● EXERCISE BRIEF
Report every line in the listing that contains the string "rounded".

● INFORMATION PROVIDED
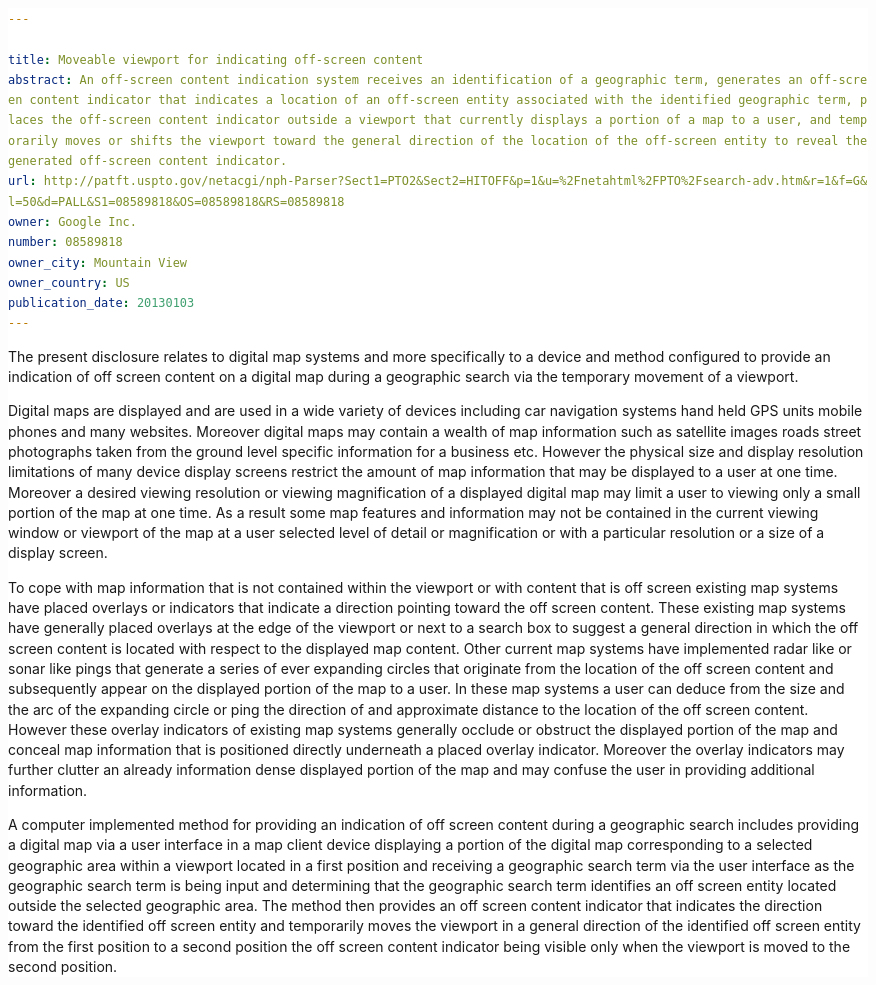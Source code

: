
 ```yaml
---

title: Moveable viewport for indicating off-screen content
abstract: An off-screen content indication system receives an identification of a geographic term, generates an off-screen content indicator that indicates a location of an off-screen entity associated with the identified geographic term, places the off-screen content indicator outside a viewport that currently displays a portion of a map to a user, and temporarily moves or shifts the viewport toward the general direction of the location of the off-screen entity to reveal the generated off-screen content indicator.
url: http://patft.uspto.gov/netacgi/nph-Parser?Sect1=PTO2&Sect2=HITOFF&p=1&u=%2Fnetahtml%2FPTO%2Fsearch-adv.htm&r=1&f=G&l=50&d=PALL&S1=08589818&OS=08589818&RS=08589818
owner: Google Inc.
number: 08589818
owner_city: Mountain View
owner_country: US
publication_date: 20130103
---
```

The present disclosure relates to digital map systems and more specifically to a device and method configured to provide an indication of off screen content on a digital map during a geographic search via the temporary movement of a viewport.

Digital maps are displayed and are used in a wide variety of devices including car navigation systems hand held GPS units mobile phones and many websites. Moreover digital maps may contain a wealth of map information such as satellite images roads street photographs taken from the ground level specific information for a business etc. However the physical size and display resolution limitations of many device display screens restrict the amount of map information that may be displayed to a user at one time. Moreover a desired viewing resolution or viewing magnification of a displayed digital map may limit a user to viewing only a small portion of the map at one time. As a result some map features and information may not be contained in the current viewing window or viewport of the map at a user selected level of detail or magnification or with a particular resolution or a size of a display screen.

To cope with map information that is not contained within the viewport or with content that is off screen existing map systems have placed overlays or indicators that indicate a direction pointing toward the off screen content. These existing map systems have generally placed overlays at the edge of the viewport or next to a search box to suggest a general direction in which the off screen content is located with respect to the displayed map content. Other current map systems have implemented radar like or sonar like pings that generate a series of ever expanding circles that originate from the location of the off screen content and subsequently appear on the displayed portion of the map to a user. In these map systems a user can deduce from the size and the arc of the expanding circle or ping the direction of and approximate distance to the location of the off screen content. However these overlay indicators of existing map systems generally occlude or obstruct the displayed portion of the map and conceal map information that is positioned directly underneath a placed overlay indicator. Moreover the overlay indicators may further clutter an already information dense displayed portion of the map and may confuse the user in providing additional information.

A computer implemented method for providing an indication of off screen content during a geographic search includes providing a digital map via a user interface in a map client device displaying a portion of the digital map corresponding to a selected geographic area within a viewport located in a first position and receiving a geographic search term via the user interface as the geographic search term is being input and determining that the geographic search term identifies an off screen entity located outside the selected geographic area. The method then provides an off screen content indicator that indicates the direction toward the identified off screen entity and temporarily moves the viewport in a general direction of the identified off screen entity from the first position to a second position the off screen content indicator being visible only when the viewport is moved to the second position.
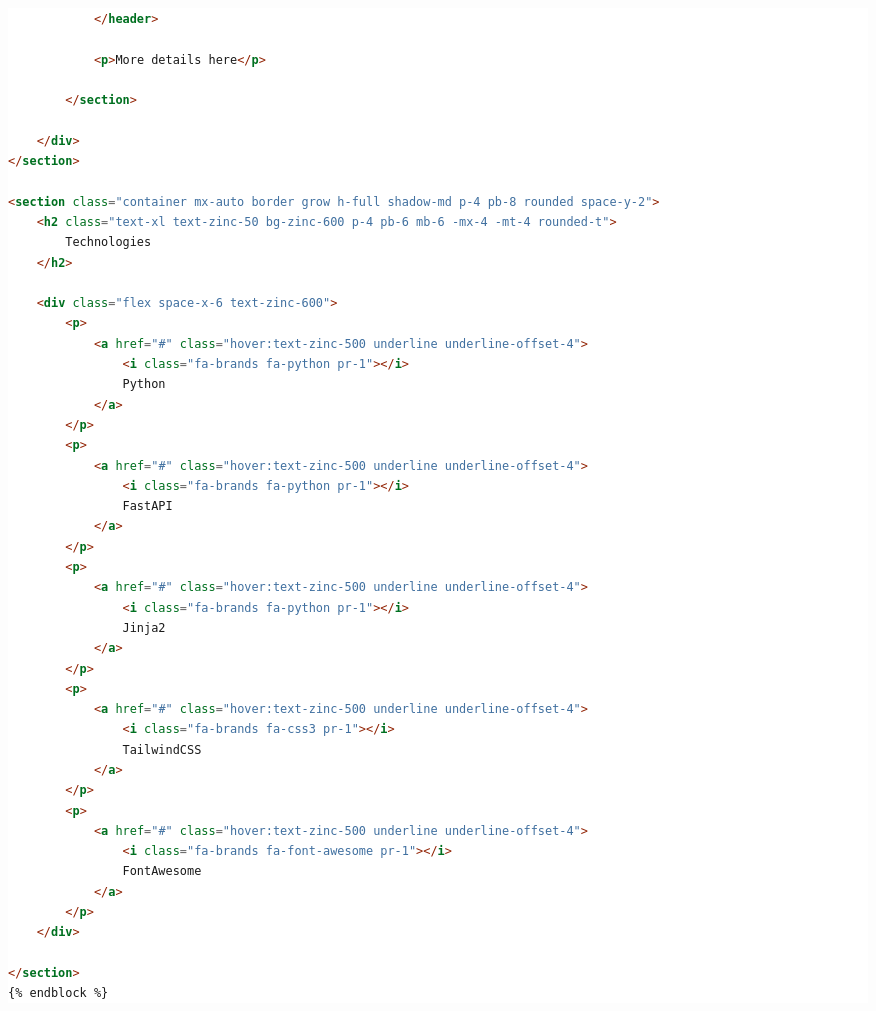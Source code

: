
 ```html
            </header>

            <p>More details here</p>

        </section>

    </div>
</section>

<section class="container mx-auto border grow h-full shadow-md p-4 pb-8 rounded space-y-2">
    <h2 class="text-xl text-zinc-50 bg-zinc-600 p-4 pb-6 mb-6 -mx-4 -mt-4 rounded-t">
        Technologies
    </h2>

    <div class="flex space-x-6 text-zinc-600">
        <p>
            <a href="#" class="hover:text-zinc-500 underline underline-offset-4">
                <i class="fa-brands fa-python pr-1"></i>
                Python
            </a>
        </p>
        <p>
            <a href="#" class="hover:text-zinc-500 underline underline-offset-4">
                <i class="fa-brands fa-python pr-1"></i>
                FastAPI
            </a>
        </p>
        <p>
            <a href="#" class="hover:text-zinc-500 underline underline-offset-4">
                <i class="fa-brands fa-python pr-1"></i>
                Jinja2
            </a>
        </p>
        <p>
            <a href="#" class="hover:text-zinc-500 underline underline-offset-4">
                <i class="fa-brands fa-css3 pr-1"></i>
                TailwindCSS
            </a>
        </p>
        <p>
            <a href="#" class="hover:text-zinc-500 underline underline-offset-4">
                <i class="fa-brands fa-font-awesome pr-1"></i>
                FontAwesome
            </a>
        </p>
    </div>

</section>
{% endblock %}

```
==
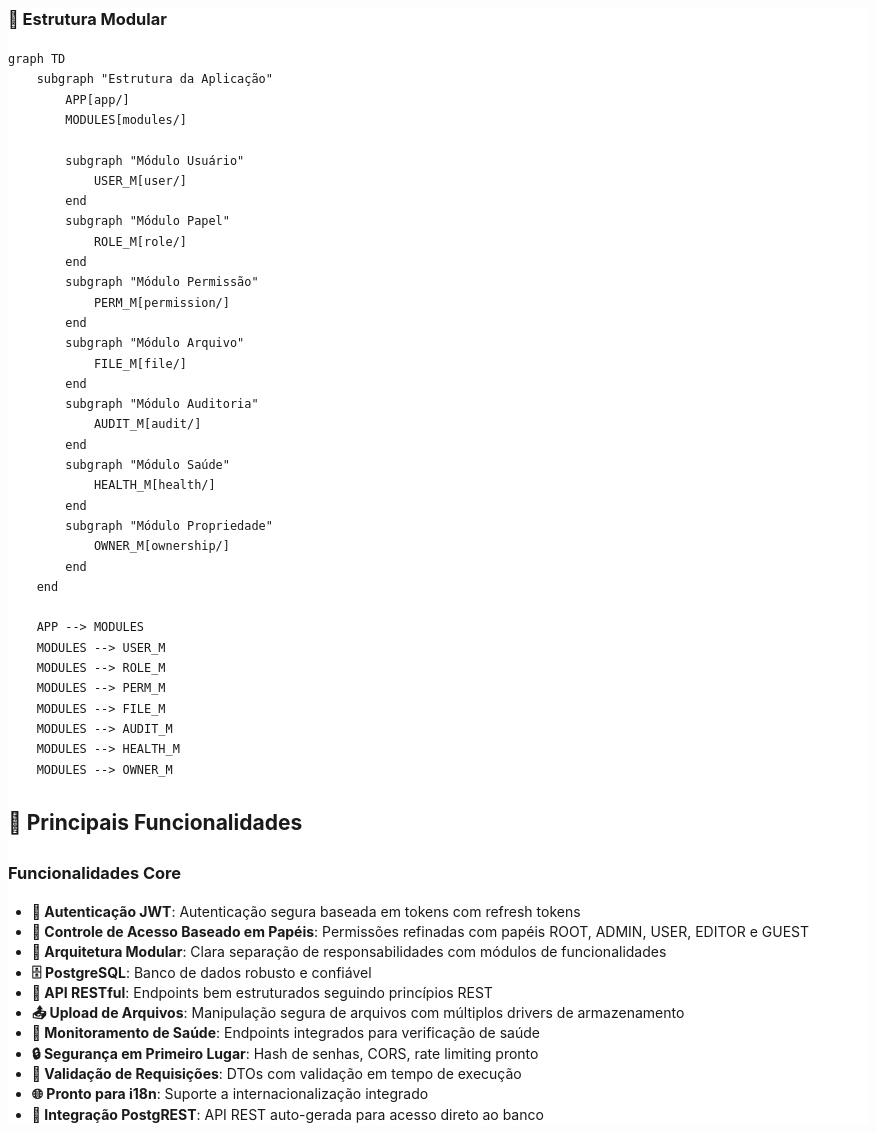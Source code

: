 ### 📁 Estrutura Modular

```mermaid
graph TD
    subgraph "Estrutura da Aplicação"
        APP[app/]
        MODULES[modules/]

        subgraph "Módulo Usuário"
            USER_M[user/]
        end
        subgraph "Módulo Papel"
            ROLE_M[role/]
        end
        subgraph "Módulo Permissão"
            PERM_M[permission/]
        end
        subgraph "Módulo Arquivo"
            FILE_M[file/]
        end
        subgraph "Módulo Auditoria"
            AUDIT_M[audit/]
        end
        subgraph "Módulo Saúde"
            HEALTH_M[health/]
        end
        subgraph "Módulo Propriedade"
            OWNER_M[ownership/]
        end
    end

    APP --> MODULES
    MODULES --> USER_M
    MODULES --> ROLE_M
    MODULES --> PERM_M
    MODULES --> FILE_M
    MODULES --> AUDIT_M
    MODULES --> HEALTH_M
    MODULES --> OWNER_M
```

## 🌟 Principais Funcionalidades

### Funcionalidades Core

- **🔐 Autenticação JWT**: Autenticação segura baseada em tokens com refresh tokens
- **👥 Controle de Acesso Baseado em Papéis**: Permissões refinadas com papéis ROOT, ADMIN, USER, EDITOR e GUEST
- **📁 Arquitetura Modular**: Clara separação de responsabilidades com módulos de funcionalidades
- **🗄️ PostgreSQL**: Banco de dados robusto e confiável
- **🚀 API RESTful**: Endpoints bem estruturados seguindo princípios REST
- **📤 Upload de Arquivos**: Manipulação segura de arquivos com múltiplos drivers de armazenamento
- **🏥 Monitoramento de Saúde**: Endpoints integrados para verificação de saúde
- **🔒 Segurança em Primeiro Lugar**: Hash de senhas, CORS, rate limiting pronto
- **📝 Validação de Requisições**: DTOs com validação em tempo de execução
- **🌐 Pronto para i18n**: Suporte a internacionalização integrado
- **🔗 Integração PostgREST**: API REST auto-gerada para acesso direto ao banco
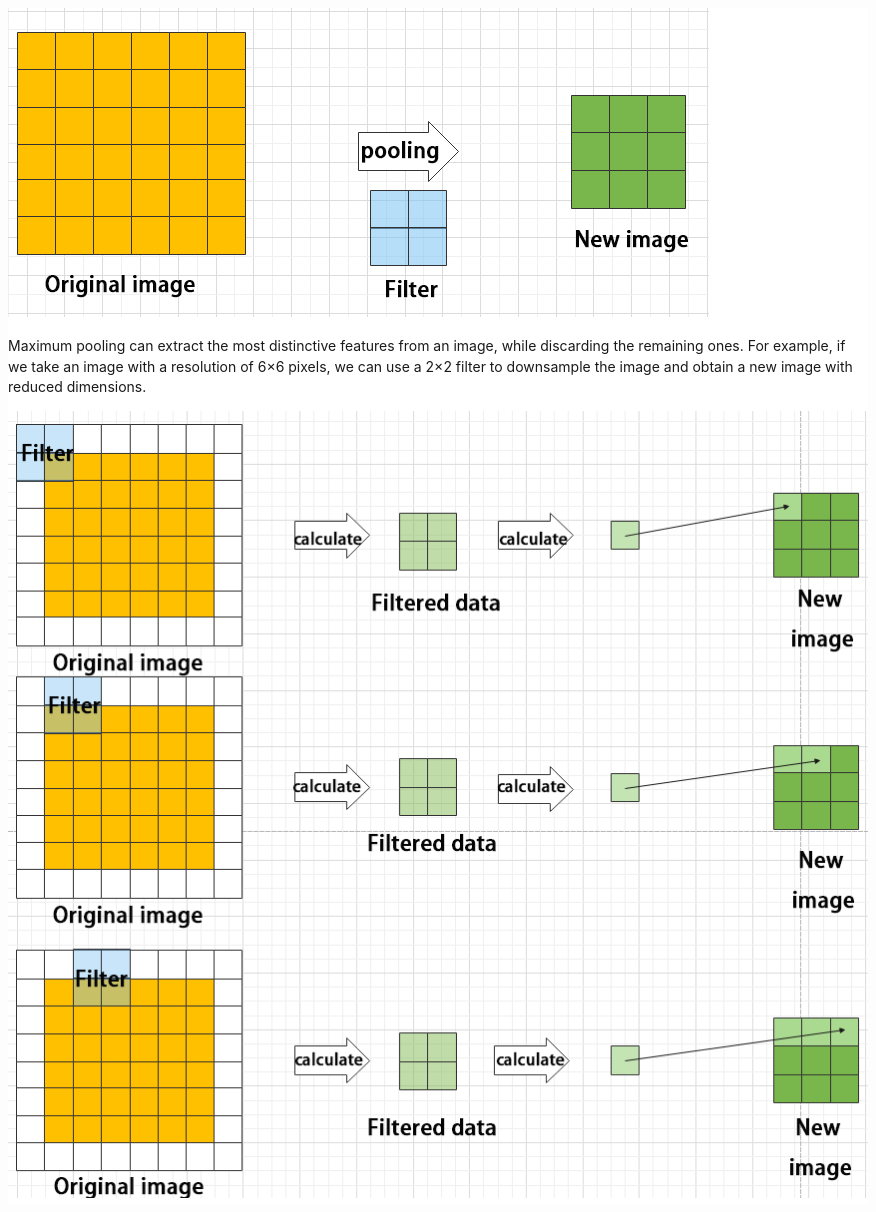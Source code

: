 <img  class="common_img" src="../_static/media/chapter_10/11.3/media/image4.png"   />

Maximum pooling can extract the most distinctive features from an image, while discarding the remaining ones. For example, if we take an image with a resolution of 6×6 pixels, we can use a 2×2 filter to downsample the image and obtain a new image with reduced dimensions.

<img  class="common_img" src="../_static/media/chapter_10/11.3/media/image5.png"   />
* * *
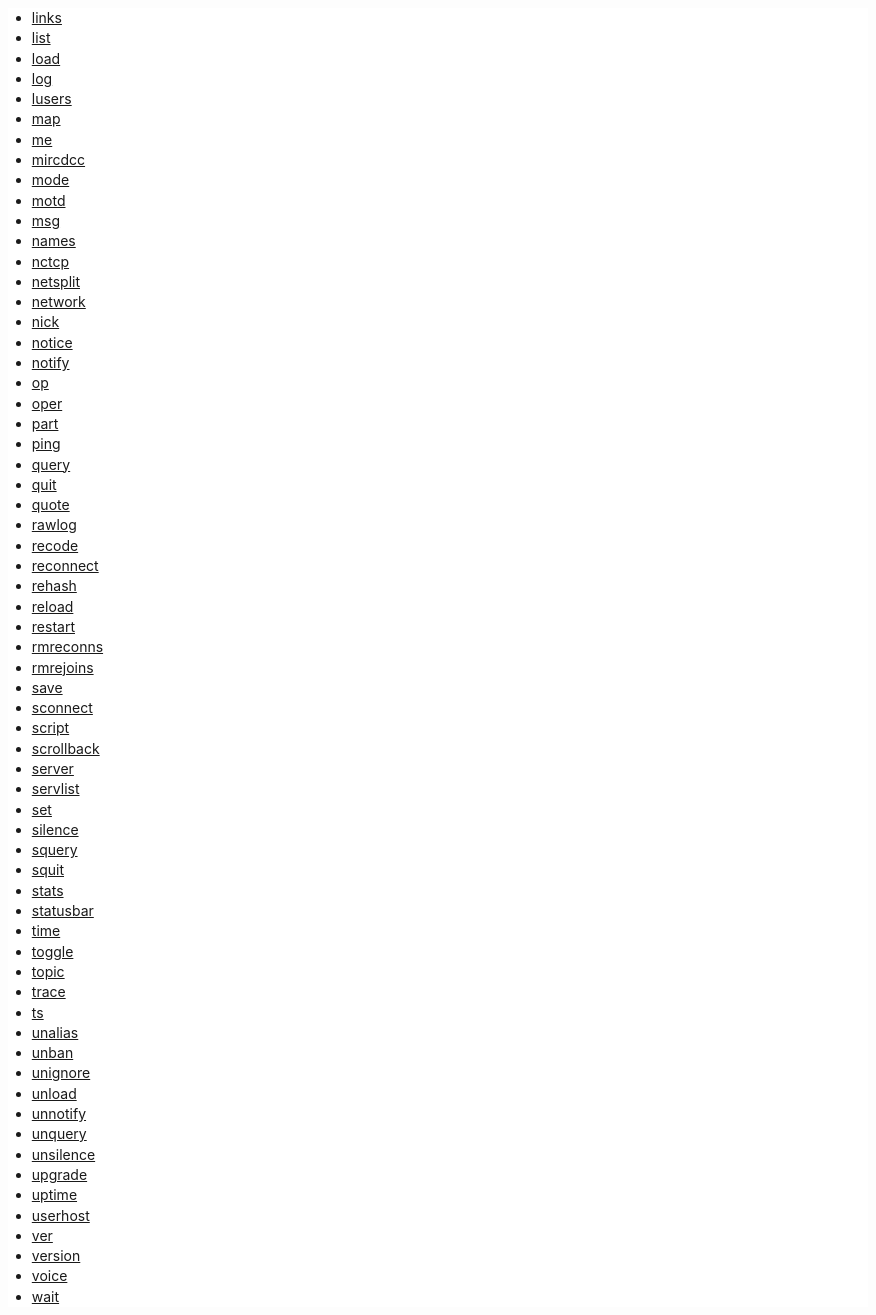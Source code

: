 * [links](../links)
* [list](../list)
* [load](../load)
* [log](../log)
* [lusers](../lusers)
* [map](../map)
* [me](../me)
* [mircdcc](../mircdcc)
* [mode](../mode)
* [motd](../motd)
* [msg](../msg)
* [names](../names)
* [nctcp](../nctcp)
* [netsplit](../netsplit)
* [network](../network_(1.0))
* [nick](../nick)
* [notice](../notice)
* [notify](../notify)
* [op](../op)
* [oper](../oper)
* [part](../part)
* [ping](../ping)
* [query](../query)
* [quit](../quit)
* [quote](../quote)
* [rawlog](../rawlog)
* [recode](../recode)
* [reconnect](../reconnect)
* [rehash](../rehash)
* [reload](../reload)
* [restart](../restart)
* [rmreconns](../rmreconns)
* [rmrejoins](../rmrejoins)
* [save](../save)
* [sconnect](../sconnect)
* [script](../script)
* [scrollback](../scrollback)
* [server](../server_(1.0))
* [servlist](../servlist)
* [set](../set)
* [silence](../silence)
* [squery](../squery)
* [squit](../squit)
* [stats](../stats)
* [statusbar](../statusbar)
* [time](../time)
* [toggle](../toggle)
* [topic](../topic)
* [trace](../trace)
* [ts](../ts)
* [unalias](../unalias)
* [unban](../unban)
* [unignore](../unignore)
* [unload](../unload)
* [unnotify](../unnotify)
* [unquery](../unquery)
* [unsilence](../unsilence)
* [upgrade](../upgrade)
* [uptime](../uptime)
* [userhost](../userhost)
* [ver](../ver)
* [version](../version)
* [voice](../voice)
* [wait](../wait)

● EXERCISE SOLUTION
<section class="container mx-auto border grow h-full shadow-md p-4 pb-8 rounded space-y-2">
    <h2 class="text-xl text-zinc-50 bg-zinc-600 p-4 pb-6 mb-6 -mx-4 -mt-4 rounded-t">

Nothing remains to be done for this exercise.